AI: farm? Is that right?

PB: Uh-huh. Right. According, and I don't know why we did, but if you read my father's diary, he was looking for ways of making more income to support the family, because now we had more, he had more youngsters to support and everything. And we went to Phoenix, Arizona. And there was a melons and, mostly melons. But I do remember the family that we lived with and helped. That was the Tadano family. And they were prominent for quite a long while in Arizona and Phoenix in particular. In fact, I went back several years later. I like to just go back and look over where I'd been. So I was in Phoenix again for a conference, and I went out to the area that we used to live in. Well, I would say not surprisingly, the entire area, the farm was gone, housing projects had sprung up, and it was just a mass of homes. I went to look for the school. I remember the school I went to was called Osborne School. And I went there to see if the school existed. No, it was gone. But when you go back after, that was about seventy years later, it's, you have to realize that there's so many changes in areas because the people from back East came out to Phoenix and settled there. And as a result of that, the homes were needed, and they just cleared all the farm land.

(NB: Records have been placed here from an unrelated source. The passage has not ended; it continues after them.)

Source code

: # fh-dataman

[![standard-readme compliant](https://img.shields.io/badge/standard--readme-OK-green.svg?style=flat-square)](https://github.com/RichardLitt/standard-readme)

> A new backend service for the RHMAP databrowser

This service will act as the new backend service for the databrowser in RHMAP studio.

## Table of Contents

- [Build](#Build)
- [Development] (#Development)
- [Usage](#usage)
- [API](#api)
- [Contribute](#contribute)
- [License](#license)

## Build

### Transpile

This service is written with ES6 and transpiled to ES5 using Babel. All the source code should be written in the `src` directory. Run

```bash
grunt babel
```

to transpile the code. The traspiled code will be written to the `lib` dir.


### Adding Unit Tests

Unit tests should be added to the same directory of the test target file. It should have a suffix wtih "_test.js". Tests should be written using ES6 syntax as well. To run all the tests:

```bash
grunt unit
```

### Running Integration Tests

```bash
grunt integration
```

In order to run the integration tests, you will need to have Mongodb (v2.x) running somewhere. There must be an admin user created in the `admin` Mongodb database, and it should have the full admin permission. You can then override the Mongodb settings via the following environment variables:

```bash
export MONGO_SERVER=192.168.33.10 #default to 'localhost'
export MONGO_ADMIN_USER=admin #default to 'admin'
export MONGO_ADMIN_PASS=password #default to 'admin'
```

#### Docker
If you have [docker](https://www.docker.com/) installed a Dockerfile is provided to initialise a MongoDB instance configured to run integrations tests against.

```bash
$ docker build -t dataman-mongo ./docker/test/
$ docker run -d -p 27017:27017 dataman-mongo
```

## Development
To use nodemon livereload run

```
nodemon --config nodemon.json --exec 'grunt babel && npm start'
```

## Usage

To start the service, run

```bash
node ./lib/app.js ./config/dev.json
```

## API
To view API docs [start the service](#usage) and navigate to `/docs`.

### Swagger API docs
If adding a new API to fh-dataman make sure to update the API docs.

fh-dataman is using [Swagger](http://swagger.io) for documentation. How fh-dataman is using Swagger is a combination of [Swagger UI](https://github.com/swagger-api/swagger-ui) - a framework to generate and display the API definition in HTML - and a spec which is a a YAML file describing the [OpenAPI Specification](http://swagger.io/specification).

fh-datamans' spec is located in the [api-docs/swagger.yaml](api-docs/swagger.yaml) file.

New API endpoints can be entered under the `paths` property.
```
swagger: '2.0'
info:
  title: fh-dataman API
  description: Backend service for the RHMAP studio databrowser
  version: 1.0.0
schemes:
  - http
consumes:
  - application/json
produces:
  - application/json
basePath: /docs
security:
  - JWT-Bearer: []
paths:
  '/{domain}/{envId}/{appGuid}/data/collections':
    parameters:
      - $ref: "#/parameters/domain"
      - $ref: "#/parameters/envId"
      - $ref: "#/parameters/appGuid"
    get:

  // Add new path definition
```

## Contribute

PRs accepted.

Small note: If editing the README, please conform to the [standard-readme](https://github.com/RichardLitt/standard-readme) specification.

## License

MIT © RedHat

But I do remember the farming there because in Arizona we would, we were raising cantaloupe to ship. And they would pick those and put 'em into crates and ship 'em back East. Watermelon primarily was sold locally. But I remember the joy of working on those farms because walking up and down when the watermelon was ripe -- I would drop 'em on the ground, you eat just the heart. You throw the rest away. And I remember the cantaloupe -- when they picked 'em, if they were ripe, the, very tasty, the best time, we wouldn't ship them because they were ripe, and they said they'd get -- so we shipped them partly green. So what did we do with the ripe ones? Oh, we had mountains of 'em, and we would sell them to people or give them to people for cattle feed. And I thought, "My golly, the best tasting cantaloupes we give away." [Laughs] The watermelon, but we did raise a lot of 'em. And Tadano family were very prominent. And they became, you might say, the center of activity in the Phoenix area. But it was real good to go back there again, too, and to say, "Well, I've been here, and I remember now what it was all about."